Required work: Using the listing below, keep only the lines with the word "integrate" and copy them.

(Source material begins)

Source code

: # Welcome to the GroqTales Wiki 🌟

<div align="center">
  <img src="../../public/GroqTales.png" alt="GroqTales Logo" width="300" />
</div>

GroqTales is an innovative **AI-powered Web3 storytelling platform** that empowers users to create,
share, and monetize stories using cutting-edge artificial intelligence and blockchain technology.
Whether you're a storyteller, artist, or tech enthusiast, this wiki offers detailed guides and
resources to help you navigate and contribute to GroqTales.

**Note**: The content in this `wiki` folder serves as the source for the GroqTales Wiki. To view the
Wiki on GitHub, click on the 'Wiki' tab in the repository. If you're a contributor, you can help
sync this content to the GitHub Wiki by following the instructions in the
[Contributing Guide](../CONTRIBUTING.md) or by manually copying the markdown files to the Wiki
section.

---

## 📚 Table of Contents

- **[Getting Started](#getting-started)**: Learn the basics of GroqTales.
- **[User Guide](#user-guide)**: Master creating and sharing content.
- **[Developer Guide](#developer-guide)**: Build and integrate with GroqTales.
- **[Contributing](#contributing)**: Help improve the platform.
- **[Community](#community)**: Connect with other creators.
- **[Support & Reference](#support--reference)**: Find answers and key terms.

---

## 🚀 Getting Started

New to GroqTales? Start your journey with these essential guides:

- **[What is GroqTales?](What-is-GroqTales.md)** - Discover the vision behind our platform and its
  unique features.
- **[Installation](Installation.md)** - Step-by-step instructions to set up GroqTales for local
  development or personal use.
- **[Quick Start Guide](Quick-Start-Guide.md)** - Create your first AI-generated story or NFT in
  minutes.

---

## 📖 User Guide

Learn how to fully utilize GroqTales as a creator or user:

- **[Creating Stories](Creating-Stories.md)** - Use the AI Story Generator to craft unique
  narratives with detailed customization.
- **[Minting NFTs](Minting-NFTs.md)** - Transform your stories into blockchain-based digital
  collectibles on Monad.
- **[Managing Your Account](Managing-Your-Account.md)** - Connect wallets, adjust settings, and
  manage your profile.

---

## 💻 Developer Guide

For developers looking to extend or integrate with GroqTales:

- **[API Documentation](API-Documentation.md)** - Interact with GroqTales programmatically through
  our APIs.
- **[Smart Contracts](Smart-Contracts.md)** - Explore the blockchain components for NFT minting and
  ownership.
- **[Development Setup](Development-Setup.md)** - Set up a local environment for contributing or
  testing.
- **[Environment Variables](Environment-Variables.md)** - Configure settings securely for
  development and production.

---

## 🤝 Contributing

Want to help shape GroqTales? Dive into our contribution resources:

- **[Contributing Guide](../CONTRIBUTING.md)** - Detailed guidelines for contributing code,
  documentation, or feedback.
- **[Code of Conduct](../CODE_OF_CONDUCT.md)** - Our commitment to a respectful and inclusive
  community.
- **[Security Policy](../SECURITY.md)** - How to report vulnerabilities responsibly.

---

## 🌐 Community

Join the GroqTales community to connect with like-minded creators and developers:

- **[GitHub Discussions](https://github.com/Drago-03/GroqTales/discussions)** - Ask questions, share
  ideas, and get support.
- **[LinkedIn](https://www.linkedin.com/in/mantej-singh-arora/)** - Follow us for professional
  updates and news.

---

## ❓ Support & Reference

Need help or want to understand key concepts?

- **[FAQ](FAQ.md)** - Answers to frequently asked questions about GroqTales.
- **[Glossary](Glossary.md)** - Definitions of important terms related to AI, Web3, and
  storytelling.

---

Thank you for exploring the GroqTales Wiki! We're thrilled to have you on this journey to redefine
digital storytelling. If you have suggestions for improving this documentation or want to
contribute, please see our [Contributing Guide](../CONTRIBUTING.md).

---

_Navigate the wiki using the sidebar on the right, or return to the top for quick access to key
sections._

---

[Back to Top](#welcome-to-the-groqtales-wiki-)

(Source material ends)

Your solution:
- **[Developer Guide](#developer-guide)**: Build and integrate with GroqTales.
For developers looking to extend or integrate with GroqTales:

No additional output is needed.